Hi, I have a few questions that I am struggling with. Any help would be greatly appreciated.
Question 1
Calculate the molar mass of calcium chloride dihydrate, CaCl2 • 2H2O.
Please use the Periodic Table values rounded to the hundredths place for your calculation and round your answer to the hundredths place and remember, the "dot" (•) means closely associated, reprsenting the ADDITION of two waters of hydration to the calcium chloride formula unit.
Question 2
What is the theoretical yield of calcium carbonate if 2.97 grams of calcium chloride dihydrate reacts with excess sodium carbonate according to the balanced chemical reaction shown below?
Please use molar mass values calculated and rounded to the hundredths place, and round your answer to the hundredths place.
Question 3
What is the percent yield of calcium carbonate if your theoretical yield was 2.07 grams, and your actual yield was 1.46 grams, from the balanced chemical reaction shown below?
Please round your answer to the tenths place.
CaCl2•2H20(aq)+Na2CO3(aq)>CaCO3(aq)+2NaCL(aq)+2H20(I)

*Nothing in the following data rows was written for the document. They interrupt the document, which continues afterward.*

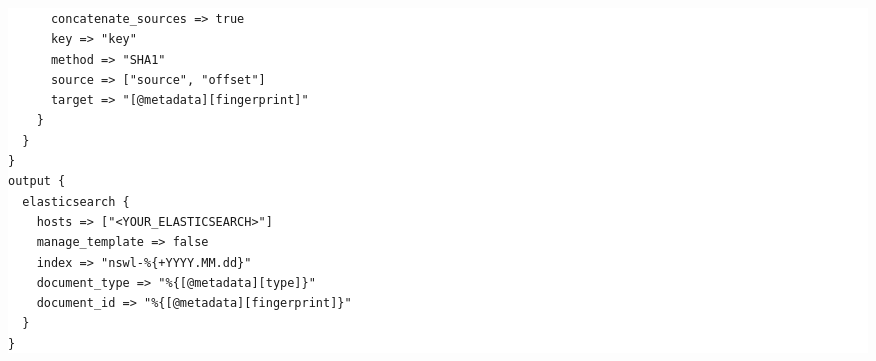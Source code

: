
 ```
      concatenate_sources => true
      key => "key"
      method => "SHA1"
      source => ["source", "offset"]
      target => "[@metadata][fingerprint]"
    }
  }
}
output {
  elasticsearch {
    hosts => ["<YOUR_ELASTICSEARCH>"]
    manage_template => false
    index => "nswl-%{+YYYY.MM.dd}"
    document_type => "%{[@metadata][type]}"
    document_id => "%{[@metadata][fingerprint]}"
  }
}
```
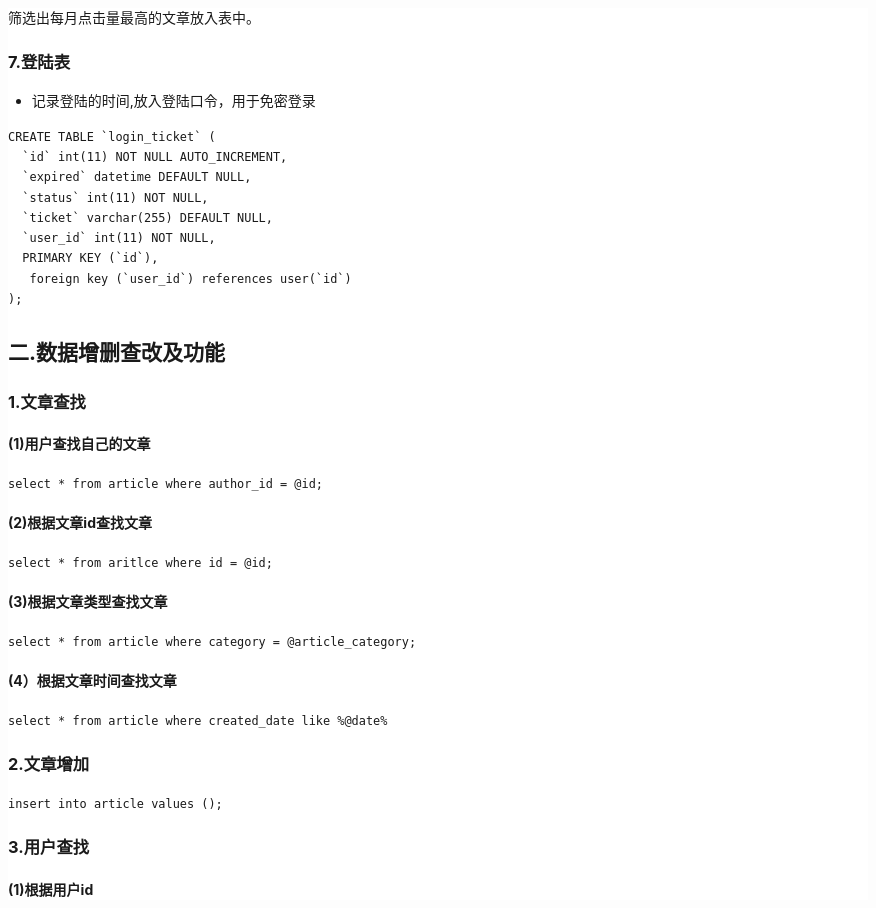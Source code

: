 筛选出每月点击量最高的文章放入表中。

### 7.登陆表

- 记录登陆的时间,放入登陆口令，用于免密登录

```mysql
CREATE TABLE `login_ticket` (
  `id` int(11) NOT NULL AUTO_INCREMENT,
  `expired` datetime DEFAULT NULL,
  `status` int(11) NOT NULL,
  `ticket` varchar(255) DEFAULT NULL,
  `user_id` int(11) NOT NULL,
  PRIMARY KEY (`id`),
   foreign key (`user_id`) references user(`id`)
);
```



## 二.数据增删查改及功能

### 1.文章查找

#### (1)用户查找自己的文章

```mysql
select * from article where author_id = @id;
```

#### (2)根据文章id查找文章

```mysql
select * from aritlce where id = @id;
```

#### (3)根据文章类型查找文章

```mysql
select * from article where category = @article_category;
```

#### (4）根据文章时间查找文章

```mysql
select * from article where created_date like %@date%
```

### 2.文章增加

```mysql
insert into article values ();
```

### 3.用户查找

#### (1)根据用户id
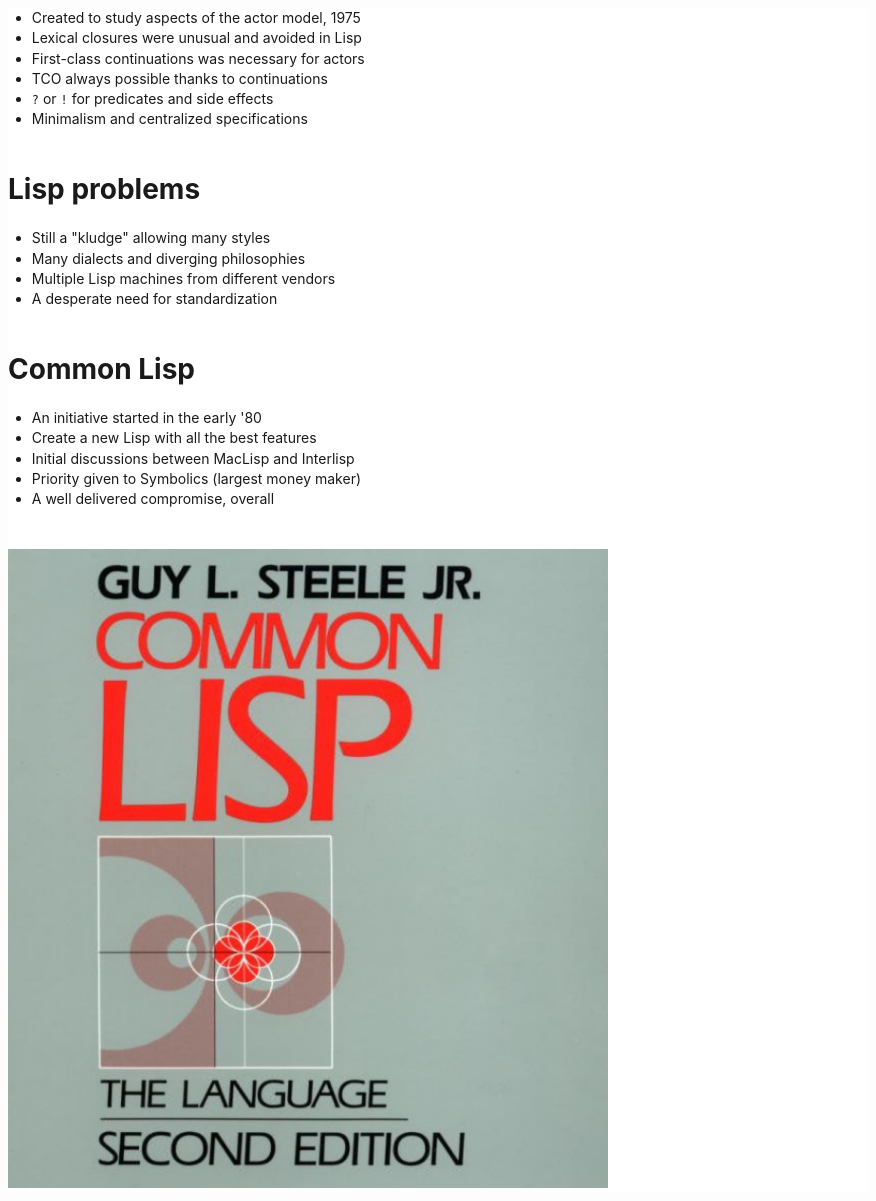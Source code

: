 * Created to study aspects of the actor model, 1975
* Lexical closures were unusual and avoided in Lisp
* First-class continuations was necessary for actors
* TCO always possible thanks to continuations
* `?` or `!` for predicates and side effects
* Minimalism and centralized specifications

# Lisp problems

* Still a "kludge" allowing many styles
* Many dialects and diverging philosophies
* Multiple Lisp machines from different vendors
* A desperate need for standardization

# Common Lisp

* An initiative started in the early '80
* Create a new Lisp with all the best features
* Initial discussions between MacLisp and Interlisp
* Priority given to Symbolics (largest money maker)
* A well delivered compromise, overall

#
<img src="https://raw.githubusercontent.com/reborg/lisp-history-talk/master/20220512-juxt-conf/media/common-lisp.png" width="600">
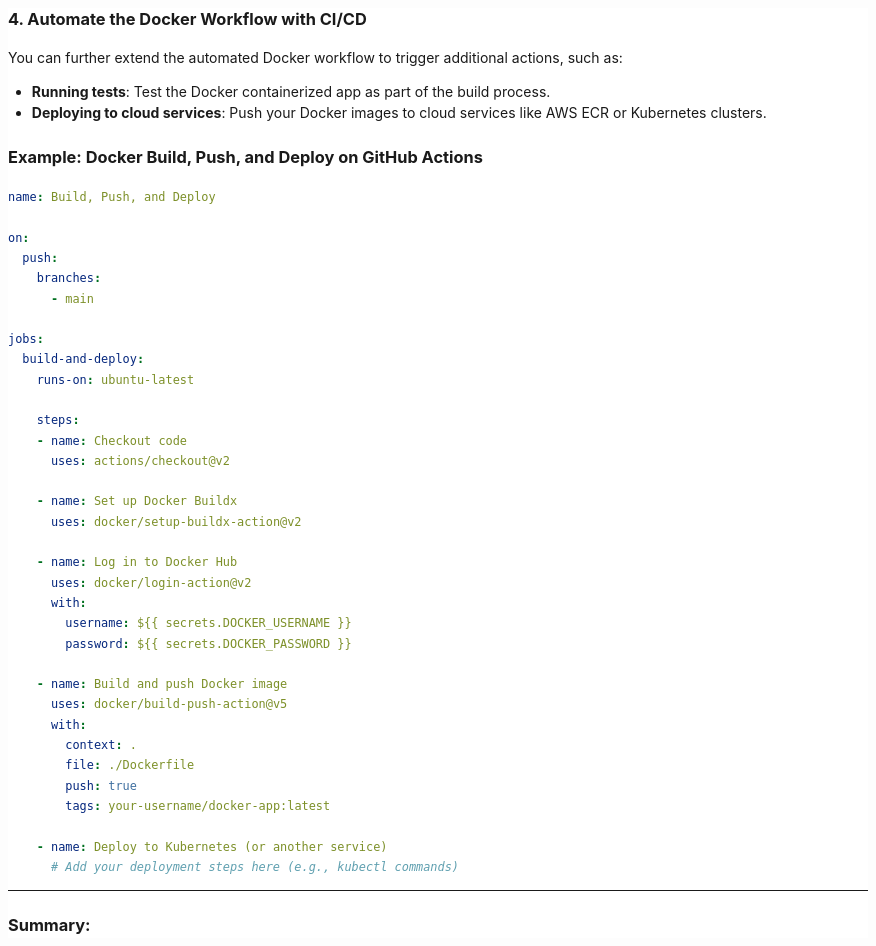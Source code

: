### **4. Automate the Docker Workflow with CI/CD**

You can further extend the automated Docker workflow to trigger additional actions, such as:

- **Running tests**: Test the Docker containerized app as part of the build process.
- **Deploying to cloud services**: Push your Docker images to cloud services like AWS ECR or Kubernetes clusters.

### Example: Docker Build, Push, and Deploy on GitHub Actions

```yaml
name: Build, Push, and Deploy

on:
  push:
    branches:
      - main

jobs:
  build-and-deploy:
    runs-on: ubuntu-latest

    steps:
    - name: Checkout code
      uses: actions/checkout@v2

    - name: Set up Docker Buildx
      uses: docker/setup-buildx-action@v2

    - name: Log in to Docker Hub
      uses: docker/login-action@v2
      with:
        username: ${{ secrets.DOCKER_USERNAME }}
        password: ${{ secrets.DOCKER_PASSWORD }}

    - name: Build and push Docker image
      uses: docker/build-push-action@v5
      with:
        context: .
        file: ./Dockerfile
        push: true
        tags: your-username/docker-app:latest

    - name: Deploy to Kubernetes (or another service)
      # Add your deployment steps here (e.g., kubectl commands)
```

---

### Summary:
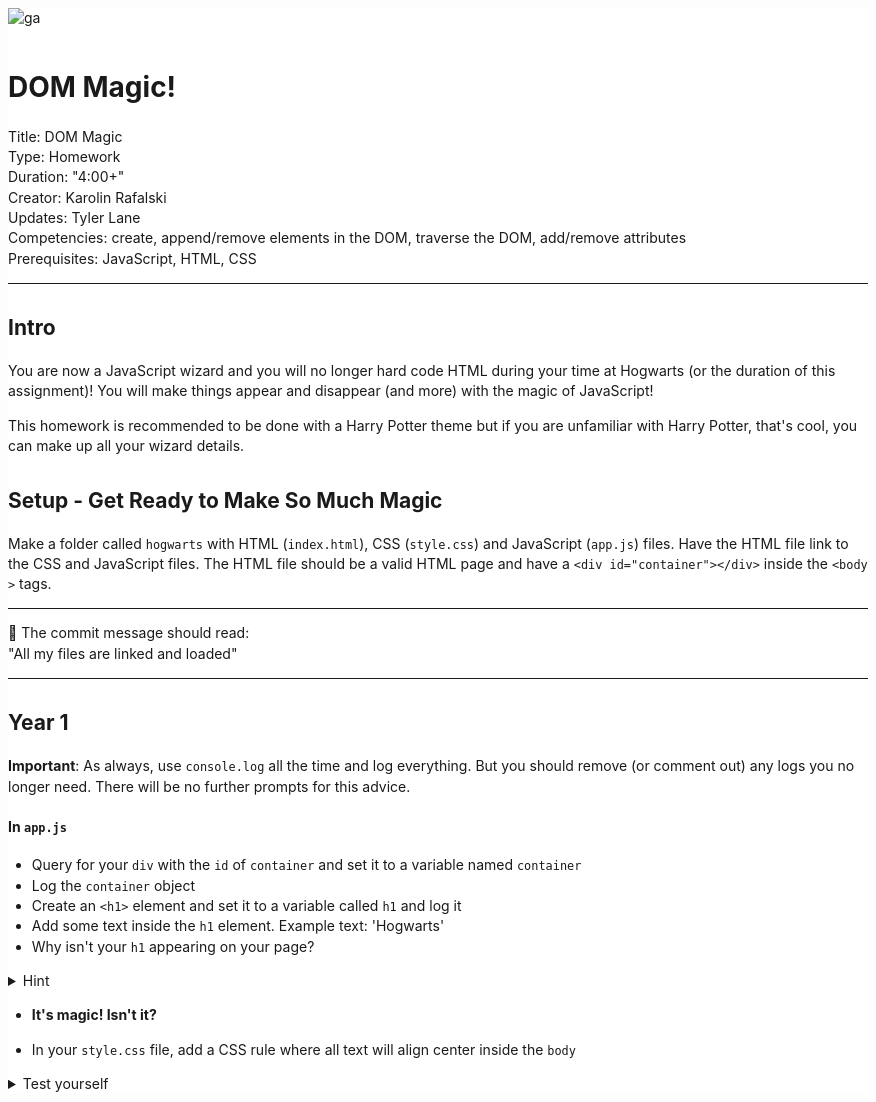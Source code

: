 ![ga](https://ga-dash.s3.amazonaws.com/production/assets/logo-9f88ae6c9c3871690e33280fcf557f33.png)

# DOM Magic!

Title: DOM Magic <br>
Type: Homework<br>
Duration: "4:00+"<br>
Creator: Karolin Rafalski<br>
Updates: Tyler Lane<br>
Competencies: create, append/remove elements in the DOM, traverse the DOM, add/remove attributes <br>
Prerequisites: JavaScript, HTML, CSS <br>

---

## Intro
You are now a JavaScript wizard and you will no longer hard code HTML during your time at Hogwarts (or the duration of this assignment)! You will make things appear and disappear (and more) with the magic of JavaScript!

This homework is recommended to be done with a Harry Potter theme but if you are unfamiliar with Harry Potter, that's cool, you can make up all your wizard details.

## Setup - Get Ready to Make So Much Magic
Make a folder called `hogwarts` with HTML (`index.html`), CSS (`style.css`) and JavaScript (`app.js`) files. Have the HTML file link to the CSS and JavaScript files. The HTML file should be a valid HTML page and have a `<div id="container"></div>` inside the `<body>` tags.

<hr>
&#x1F534; The commit message should read: <br>
"All my files are linked and loaded"
<hr>

## Year 1
**Important**: As always, use `console.log` all the time and log everything.  But you should remove (or comment out) any logs you no longer need. There will be no further prompts for this advice.

#### In `app.js`
  - Query for your `div` with the `id` of `container` and set it to a variable named `container`
  - Log the `container` object
  - Create an `<h1>` element and set it to a variable called `h1` and log it
  - Add some text inside the `h1` element. Example text: 'Hogwarts'
  - Why isn't your `h1` appearing on your page?

<details><summary>Hint</summary></details>

- **It's magic! Isn't it?**

- In your `style.css` file, add a CSS rule where all text will align center inside the `body`

<details><summary>Test yourself</summary></details>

We don't do your homework for you but we'll be glad to help your through it. First, what do you not understand about calculating the molar mass of CaCl2.2H2O? That's pretty fundamental.
Also, it's better if you post one question per post. That way several tutors may tackle a problem whereas one person may not have the time to answer all three. 
#1. See response above.
#2. You have the equation. Convert 2.97 g CaCl2.2H2O to moles. moles = grams/molar mass. Next, using the coefficients in the balanced equation, convert moles CaCl2.2H2O to moles CaCO3. Then convert moles CaCO3 to grams. grams = moles x molar mass.
#3.
%yield = [actual yield/theoretical yield]*100 = ??
Post your work if you need further assistance. 
I apologize about the length of the message. This will be the last long one I post.
To figure out the molar mass of CaCl2•H2O (rounding to the hundredths place), I did
Ca = 40.08
Cl2 = (35.45) x 2 = 70.9
2H2O = (18.02) x 2 = 36.04
40.08 + 70.90 + 36.04 = 147.02 g/mol
2.97g CaCl•2H2O x (1 mol CaCl•2H2O/147.02g CaCl•2H2O) x (1 mol CaCO3/1 mol CaCl•2H2O) x (100.09/1 mol CaCO3) = 2.04 g
(The coefficients were all one, so I used 1 mol in all the neccessary conversion factors.)
Now, the third question asked "What is the percent yield of calcium carbonate if your theoretical yield was 2.07 grams" even though I came out with 2.04 g as my theoretical yield.
So, percentage yield, (1.46/2.07) X 100 = 70.5%.
Was I accurate in all these equations? If not, could you guide me to where I need to make a modification? Thanks!